### About this task
Within the listing, each line that has the string "original" should be copied.

[Records for processing — start]

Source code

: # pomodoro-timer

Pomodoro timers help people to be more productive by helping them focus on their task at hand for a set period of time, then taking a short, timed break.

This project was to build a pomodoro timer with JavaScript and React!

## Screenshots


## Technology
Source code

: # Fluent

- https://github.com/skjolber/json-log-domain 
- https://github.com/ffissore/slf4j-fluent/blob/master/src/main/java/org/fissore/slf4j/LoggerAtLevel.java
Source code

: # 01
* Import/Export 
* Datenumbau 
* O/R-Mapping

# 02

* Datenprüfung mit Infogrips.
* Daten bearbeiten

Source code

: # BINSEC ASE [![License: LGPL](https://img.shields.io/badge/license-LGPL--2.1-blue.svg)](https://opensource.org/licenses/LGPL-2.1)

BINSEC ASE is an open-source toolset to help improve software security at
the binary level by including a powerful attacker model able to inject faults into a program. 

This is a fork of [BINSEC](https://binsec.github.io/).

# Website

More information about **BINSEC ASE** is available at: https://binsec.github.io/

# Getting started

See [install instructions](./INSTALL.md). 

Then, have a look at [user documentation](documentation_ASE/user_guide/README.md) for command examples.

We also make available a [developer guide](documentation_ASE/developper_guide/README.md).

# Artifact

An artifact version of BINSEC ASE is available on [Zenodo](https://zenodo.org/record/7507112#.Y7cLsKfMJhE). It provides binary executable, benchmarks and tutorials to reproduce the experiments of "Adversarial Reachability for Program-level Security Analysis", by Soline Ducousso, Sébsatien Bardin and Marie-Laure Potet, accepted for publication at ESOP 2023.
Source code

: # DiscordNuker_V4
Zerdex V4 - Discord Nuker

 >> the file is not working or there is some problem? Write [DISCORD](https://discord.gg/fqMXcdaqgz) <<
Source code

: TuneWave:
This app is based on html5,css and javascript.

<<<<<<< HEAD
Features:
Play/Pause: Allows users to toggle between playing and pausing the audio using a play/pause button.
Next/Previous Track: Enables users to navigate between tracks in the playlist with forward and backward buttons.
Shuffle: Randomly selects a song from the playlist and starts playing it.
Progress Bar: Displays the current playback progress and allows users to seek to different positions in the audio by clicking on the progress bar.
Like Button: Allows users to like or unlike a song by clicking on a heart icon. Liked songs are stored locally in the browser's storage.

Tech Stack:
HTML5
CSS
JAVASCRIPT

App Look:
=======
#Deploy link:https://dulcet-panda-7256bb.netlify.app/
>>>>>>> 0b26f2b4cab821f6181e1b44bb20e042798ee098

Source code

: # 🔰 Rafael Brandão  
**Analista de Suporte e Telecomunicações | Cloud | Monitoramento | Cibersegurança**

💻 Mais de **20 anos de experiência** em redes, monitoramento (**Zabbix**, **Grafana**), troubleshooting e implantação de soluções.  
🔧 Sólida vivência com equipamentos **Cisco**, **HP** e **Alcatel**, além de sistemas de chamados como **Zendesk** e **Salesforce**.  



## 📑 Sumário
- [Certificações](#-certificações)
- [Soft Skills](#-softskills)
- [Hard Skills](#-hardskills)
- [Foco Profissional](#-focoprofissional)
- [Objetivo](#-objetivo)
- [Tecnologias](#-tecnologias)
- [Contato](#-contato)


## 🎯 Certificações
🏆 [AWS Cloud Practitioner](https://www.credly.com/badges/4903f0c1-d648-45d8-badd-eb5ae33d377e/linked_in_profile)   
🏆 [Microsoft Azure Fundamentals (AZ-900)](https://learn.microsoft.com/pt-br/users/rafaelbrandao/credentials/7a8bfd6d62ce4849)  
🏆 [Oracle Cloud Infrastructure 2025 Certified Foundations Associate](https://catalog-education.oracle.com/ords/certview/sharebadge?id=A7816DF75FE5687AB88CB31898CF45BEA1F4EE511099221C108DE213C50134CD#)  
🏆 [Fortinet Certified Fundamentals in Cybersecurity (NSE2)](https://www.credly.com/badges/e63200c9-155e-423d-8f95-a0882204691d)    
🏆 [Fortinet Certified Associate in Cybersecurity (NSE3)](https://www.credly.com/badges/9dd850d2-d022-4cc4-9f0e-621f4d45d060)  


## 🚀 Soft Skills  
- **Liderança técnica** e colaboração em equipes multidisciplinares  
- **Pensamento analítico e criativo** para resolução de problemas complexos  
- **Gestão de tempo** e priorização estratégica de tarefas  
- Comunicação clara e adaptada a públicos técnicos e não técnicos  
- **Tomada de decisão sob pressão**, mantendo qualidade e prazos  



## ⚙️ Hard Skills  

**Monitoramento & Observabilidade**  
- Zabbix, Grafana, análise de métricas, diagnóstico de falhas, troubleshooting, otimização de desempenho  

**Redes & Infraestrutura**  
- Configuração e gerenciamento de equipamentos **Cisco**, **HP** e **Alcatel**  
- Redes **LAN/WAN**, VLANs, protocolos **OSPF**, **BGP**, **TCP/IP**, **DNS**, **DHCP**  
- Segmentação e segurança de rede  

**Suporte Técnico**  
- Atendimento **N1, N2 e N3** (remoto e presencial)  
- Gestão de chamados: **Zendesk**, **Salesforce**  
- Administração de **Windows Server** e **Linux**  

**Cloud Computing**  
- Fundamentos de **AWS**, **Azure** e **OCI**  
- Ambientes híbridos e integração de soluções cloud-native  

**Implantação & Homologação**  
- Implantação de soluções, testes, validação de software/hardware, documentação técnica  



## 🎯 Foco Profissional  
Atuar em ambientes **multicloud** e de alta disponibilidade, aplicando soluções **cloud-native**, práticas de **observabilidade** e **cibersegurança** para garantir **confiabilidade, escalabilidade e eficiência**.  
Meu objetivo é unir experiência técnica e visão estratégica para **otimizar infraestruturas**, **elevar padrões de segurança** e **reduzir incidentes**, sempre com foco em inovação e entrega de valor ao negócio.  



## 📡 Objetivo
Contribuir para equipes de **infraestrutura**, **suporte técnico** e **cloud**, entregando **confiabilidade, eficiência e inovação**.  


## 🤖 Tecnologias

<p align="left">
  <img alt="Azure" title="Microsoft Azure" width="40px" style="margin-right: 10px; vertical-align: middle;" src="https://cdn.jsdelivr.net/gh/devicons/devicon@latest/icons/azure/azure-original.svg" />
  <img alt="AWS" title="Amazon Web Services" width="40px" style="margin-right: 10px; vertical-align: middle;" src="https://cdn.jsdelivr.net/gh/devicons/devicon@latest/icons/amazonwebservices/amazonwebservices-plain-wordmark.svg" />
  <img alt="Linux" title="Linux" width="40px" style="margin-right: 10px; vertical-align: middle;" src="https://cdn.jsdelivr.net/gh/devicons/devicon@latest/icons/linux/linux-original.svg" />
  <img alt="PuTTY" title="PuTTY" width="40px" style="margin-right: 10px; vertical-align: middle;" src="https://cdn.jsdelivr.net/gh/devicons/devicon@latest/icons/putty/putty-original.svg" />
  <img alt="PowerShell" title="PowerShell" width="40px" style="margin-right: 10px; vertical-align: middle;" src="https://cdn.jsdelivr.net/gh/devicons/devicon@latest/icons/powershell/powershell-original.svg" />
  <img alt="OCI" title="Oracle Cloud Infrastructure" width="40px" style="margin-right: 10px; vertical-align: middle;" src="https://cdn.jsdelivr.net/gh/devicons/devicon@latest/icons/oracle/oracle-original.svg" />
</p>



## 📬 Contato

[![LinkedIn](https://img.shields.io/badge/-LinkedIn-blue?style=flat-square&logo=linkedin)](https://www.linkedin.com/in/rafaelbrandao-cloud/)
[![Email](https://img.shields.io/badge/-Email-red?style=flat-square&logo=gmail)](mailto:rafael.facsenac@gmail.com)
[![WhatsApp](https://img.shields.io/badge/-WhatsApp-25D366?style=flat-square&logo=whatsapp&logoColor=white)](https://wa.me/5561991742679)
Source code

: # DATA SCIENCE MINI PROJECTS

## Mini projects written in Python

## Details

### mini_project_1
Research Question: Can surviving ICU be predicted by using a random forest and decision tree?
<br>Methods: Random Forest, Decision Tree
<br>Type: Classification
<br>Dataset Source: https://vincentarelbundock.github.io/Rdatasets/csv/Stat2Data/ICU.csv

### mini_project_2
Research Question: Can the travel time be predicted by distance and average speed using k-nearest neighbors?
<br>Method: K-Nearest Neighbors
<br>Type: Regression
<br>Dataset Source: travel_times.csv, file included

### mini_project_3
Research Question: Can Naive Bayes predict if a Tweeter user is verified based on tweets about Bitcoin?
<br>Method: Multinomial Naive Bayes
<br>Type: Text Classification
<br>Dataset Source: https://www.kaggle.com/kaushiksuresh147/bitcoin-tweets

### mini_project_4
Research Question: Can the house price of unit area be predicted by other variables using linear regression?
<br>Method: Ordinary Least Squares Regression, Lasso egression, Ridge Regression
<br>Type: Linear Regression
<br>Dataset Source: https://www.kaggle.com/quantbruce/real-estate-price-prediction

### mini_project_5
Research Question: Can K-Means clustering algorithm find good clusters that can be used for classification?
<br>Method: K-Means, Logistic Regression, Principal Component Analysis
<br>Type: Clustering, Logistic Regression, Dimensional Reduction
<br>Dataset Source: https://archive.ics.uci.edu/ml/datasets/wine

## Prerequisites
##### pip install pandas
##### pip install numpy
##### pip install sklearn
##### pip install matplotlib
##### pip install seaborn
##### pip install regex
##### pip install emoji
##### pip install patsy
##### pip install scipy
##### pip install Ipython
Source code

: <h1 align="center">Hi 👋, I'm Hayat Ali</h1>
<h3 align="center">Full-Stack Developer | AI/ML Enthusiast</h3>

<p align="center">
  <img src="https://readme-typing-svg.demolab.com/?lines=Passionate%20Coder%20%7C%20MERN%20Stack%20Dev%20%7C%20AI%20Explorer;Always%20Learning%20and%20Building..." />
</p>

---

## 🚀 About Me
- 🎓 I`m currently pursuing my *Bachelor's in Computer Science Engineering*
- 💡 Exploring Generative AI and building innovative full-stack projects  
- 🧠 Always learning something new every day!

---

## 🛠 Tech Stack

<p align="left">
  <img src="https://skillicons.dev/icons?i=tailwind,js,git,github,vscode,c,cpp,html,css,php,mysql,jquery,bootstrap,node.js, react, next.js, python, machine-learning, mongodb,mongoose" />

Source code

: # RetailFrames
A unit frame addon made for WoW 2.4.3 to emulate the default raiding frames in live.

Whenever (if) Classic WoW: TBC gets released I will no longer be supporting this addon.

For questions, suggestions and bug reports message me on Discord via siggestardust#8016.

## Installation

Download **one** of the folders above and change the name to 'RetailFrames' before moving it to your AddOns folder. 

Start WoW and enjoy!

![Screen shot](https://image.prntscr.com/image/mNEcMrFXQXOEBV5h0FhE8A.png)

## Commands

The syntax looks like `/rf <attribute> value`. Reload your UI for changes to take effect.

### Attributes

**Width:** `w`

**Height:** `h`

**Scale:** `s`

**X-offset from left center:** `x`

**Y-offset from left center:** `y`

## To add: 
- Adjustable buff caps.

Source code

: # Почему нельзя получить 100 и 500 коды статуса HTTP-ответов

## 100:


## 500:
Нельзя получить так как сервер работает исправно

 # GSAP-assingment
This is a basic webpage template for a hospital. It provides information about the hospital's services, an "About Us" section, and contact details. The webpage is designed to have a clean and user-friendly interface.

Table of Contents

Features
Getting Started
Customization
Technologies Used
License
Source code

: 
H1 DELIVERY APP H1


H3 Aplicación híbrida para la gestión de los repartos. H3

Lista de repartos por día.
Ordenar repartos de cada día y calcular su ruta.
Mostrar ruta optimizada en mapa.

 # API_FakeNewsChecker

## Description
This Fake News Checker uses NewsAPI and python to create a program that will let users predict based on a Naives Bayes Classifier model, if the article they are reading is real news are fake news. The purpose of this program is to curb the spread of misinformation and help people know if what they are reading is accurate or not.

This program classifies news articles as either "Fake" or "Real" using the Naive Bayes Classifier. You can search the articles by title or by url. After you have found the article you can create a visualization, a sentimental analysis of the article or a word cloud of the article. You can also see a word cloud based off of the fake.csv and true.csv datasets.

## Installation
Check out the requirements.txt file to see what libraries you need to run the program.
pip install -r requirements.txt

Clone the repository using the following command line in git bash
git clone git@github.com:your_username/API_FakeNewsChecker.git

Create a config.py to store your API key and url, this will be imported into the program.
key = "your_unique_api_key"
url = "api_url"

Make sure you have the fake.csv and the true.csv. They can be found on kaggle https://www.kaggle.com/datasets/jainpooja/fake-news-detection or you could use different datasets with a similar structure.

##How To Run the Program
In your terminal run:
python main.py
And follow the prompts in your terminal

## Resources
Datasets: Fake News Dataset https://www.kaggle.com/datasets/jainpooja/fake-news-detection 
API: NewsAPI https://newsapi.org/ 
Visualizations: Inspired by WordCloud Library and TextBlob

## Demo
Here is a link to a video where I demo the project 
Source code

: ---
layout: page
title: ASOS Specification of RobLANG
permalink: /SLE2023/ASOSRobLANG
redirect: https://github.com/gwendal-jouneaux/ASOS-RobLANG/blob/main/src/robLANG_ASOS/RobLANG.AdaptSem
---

[Records for processing — finish]

### Worked solution
  <img alt="Azure" title="Microsoft Azure" width="40px" style="margin-right: 10px; vertical-align: middle;" src="https://cdn.jsdelivr.net/gh/devicons/devicon@latest/icons/azure/azure-original.svg" />
  <img alt="Linux" title="Linux" width="40px" style="margin-right: 10px; vertical-align: middle;" src="https://cdn.jsdelivr.net/gh/devicons/devicon@latest/icons/linux/linux-original.svg" />
  <img alt="PuTTY" title="PuTTY" width="40px" style="margin-right: 10px; vertical-align: middle;" src="https://cdn.jsdelivr.net/gh/devicons/devicon@latest/icons/putty/putty-original.svg" />
  <img alt="PowerShell" title="PowerShell" width="40px" style="margin-right: 10px; vertical-align: middle;" src="https://cdn.jsdelivr.net/gh/devicons/devicon@latest/icons/powershell/powershell-original.svg" />
  <img alt="OCI" title="Oracle Cloud Infrastructure" width="40px" style="margin-right: 10px; vertical-align: middle;" src="https://cdn.jsdelivr.net/gh/devicons/devicon@latest/icons/oracle/oracle-original.svg" />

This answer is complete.